======== Records for this exercise

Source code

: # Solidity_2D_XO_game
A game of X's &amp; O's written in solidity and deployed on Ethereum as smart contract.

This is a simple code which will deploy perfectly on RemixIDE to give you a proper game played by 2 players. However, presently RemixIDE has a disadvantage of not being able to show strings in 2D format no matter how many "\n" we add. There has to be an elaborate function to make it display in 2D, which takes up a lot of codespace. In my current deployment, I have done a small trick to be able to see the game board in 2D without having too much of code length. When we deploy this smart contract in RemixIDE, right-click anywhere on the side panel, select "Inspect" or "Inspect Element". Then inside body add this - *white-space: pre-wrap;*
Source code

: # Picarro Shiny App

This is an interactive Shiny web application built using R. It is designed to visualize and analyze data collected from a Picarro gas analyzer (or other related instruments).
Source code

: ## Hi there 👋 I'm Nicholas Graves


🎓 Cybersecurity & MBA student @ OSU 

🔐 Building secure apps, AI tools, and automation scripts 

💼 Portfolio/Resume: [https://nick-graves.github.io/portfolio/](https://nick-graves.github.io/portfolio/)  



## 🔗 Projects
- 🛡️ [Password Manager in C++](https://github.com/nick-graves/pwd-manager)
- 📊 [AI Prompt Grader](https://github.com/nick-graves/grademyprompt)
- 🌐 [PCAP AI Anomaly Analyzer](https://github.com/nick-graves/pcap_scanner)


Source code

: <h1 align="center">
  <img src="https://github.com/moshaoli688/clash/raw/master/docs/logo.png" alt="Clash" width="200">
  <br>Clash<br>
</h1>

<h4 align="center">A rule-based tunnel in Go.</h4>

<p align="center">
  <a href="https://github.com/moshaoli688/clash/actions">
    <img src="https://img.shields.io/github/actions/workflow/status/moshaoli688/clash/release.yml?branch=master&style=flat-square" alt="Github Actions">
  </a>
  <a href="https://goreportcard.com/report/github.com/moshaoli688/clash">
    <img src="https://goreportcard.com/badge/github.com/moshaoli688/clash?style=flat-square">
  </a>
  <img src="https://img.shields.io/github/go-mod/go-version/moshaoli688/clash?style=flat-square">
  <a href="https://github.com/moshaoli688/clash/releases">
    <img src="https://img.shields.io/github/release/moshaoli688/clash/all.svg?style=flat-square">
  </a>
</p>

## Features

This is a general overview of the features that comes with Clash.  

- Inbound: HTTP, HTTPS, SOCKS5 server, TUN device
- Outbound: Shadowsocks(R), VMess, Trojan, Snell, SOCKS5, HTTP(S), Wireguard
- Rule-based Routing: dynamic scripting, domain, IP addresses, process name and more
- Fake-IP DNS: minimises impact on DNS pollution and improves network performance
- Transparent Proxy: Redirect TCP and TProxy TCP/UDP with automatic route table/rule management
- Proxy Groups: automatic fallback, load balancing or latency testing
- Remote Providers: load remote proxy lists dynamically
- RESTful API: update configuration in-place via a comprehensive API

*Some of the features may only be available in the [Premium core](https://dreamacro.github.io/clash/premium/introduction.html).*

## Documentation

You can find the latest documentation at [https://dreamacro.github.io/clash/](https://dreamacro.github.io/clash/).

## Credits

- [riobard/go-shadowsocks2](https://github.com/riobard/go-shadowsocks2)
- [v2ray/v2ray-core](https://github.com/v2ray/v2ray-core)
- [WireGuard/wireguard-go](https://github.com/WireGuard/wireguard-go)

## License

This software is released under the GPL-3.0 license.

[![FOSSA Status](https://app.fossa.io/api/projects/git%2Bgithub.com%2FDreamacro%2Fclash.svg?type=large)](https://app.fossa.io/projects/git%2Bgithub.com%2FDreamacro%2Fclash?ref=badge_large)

================

| Action item |
Which lines in the records above contain the word "automatic"? Copy each one.

| Answer space |
- Transparent Proxy: Redirect TCP and TProxy TCP/UDP with automatic route table/rule management
- Proxy Groups: automatic fallback, load balancing or latency testing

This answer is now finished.